"""
Learner for training and predicting with a BERT model.
"""
import logging
import os
import torch
from torch.utils.data import RandomSampler, DataLoader, SequentialSampler
from transformers import AdamW, BertTokenizer, BertForTokenClassification
from medacy.pipeline_components.learners.nn.bert_crf_for_token_classification import BertCrfForTokenClassification
from medacy.pipeline_components.learners.nn.sequences_dataset import SequencesDataset
from medacy.pipeline_components.learners.nn.vectorizer import Vectorizer
class BertLearner:
"""Learner for running predictions and fine tuning BERT models."""
def __init__(
self,
cuda_device=-1,
pretrained_model='bert-large-cased',
batch_size=8,
learning_rate=1e-5,
epochs=3,
using_crf=False):
"""
Initialize BertLearner.
:param cuda_device: CUDA device to use when running on a GPU. Use -1 for CPU.
:param pretrained_model: Name of model to use for the Transformers pretrained_model. This
is different from the medaCy fine-tuned model you may have created.
:param batch_size: Size of each batch during training or cross validation.
:param learning_rate: Learning rate to use for PyTorch optimizier
:param epochs: Number of epochs to train for.
:param using_crf: Whether or not to use a CRF layer on the model.
"""
torch.manual_seed(1) # Seed PyTorch for consistency
# Create torch.device that all tensors will be using
device_string = f'cuda:%d' % cuda_device if cuda_device >= 0 else 'cpu'
self.device = torch.device(device_string)
self.model = None # Transformers/PyTorch model
self.tokenizer = None # Transformers tokenizer
self.vectorizer = Vectorizer(self.device) # medaCy vectorizer
self.pretrained_model = pretrained_model
self.batch_size = batch_size
self.learning_rate = learning_rate
self.epochs = epochs
self.using_crf = using_crf
def encode_sequences(self, sequences, labels=None):
"""
Encode a list of text sequences into encoded sequences for the Transformers package
:param sequences: List of sequences. Each sequence is a list of strings that represent
tokens from the original sentence.
:param labels: List of list of labels. There's one label for each token in sequences.
Labels are represented by strings.
"""
encoded_sequences = []
# If there are no labels then make all of the labels 'O' so they can still be used for
# mapping during predictions
if not labels:
labels = [['O'] * len(sequence) for sequence in sequences]
# Use the tokenizer to encode every sequence and add in special tokens like [CLS] and [SEP]

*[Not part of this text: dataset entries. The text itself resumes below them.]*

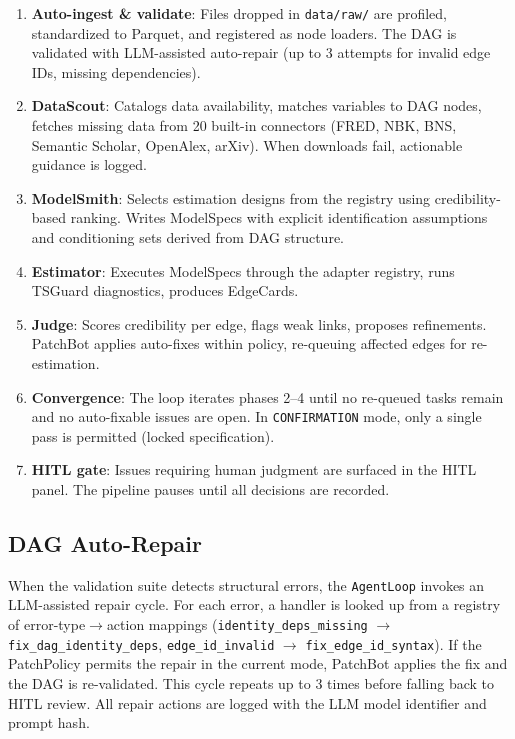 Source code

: \documentclass{article}
\begin{document}
\begin{enumerate}[leftmargin=*, itemsep=1pt]
    \item[\textbf{0.}] \textbf{Auto-ingest \& validate}: Files dropped in \texttt{data/raw/} are profiled, standardized to Parquet, and registered as node loaders. The DAG is validated with LLM-assisted auto-repair (up to 3 attempts for invalid edge IDs, missing dependencies).

    \item[\textbf{1.}] \textbf{DataScout}: Catalogs data availability, matches variables to DAG nodes, fetches missing data from 20 built-in connectors (FRED, NBK, BNS, Semantic Scholar, OpenAlex, arXiv). When downloads fail, actionable guidance is logged.

    \item[\textbf{2.}] \textbf{ModelSmith}: Selects estimation designs from the registry using credibility-based ranking. Writes ModelSpecs with explicit identification assumptions and conditioning sets derived from DAG structure.

    \item[\textbf{3.}] \textbf{Estimator}: Executes ModelSpecs through the adapter registry, runs TSGuard diagnostics, produces EdgeCards.

    \item[\textbf{4.}] \textbf{Judge}: Scores credibility per edge, flags weak links, proposes refinements. PatchBot applies auto-fixes within policy, re-queuing affected edges for re-estimation.

    \item[\textbf{5.}] \textbf{Convergence}: The loop iterates phases 2--4 until no re-queued tasks remain and no auto-fixable issues are open. In \texttt{CONFIRMATION} mode, only a single pass is permitted (locked specification).

    \item[\textbf{6.}] \textbf{HITL gate}: Issues requiring human judgment are surfaced in the HITL panel. The pipeline pauses until all decisions are recorded.
\end{enumerate}

\subsection{DAG Auto-Repair}

When the validation suite detects structural errors, the \texttt{AgentLoop} invokes an LLM-assisted repair cycle. For each error, a handler is looked up from a registry of error-type$\to$action mappings (\eg \texttt{identity\_deps\_missing} $\to$ \texttt{fix\_dag\_identity\_deps}, \texttt{edge\_id\_invalid} $\to$ \texttt{fix\_edge\_id\_syntax}). If the PatchPolicy permits the repair in the current mode, PatchBot applies the fix and the DAG is re-validated. This cycle repeats up to 3 times before falling back to HITL review. All repair actions are logged with the LLM model identifier and prompt hash.
\end{document}
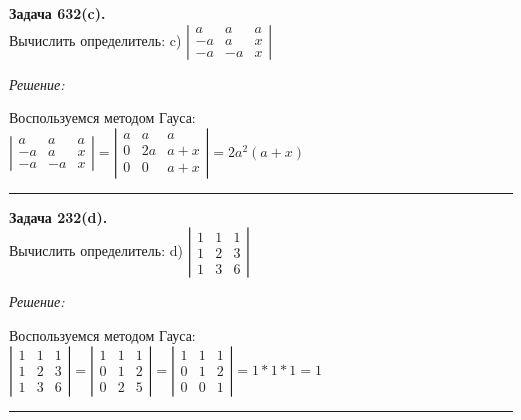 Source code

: \documentclass[a4paper, 12pt]{article}
\newenvironment{problem}[2][Задача]
    { \begin{mdframed}[backgroundcolor=gray!10] \textbf{#1 #2.} \\}
    {  \end{mdframed}}
\newenvironment{solution}
    {\textit{Решение: }}
    {\noindent\rule{7in}{1.5pt}}
\begin{document}
\begin{problem}{632(c)}
Вычислить определитель:
c) $\left| \begin{array}{rrr}a & a & a \\ -a & a & x\\-a & -a & x \end{array} \right|$
\end{problem}
\begin{solution}

Воспользуемся методом Гауса: \\
$
\left|
\begin{array}{rrr}
a & a & a \\
-a & a & x \\
-a & -a & x
\end{array}
\right|
=
\left|
\begin{array}{rrr}
a & a & a \\
0 & 2a & a + x \\
0 & 0 & a + x
\end{array}
\right|
=
2a^2(a + x)
$

\end{solution} 

\begin{problem}{232(d)}
Вычислить определитель:
d) $\left| \begin{array}{rrr}1 & 1 & 1 \\ 1 & 2 & 3 \\ 1 & 3 & 6 \end{array} \right|$ 
\end{problem}
\begin{solution}

Воспользуемся методом Гауса: \\
$
\left|
\begin{array}{rrr}
1 & 1 & 1 \\
1 & 2 & 3 \\
1 & 3 & 6
\end{array}
\right|
=
\left|
\begin{array}{rrr}
1 & 1 & 1 \\
0 & 1 & 2 \\
0 & 2 & 5
\end{array}
\right|
=
\left|
\begin{array}{rrr}
1 & 1 & 1 \\
0 & 1 & 2 \\
0 & 0 & 1
\end{array}
\right|
= 1 * 1 * 1 = 1
$


\end{solution} 
\end{document}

# Then add them to encoded_sequences
for sequence in sequences:
encoded_sequence = [self.tokenizer.encode(token, add_special_tokens=False) for token in sequence]
encoded_sequence = self.tokenizer.build_inputs_with_special_tokens(encoded_sequence)
encoded_sequences.append(encoded_sequence)
# Encoding them this way makes it possible to track which tokens were split up
split_sequences = []
split_sequence_labels = []
# Iterate through encoded sequences and original labels. Each token in the sequnece is a
# list that will be length 1 if the token wasn't split, but longer if it was
for sequence, sequence_labels in zip(encoded_sequences, labels):
# First token is always encoding of [CLS]. Create new lists starting with it and the
# proper label/mapping
split_sequence = [sequence[0]]
split_labels = ['O']
# Loop through ids and labels in sequences. Don't take first or last id lists from
# sequence since we already added [CLS] and will add [SEP] later.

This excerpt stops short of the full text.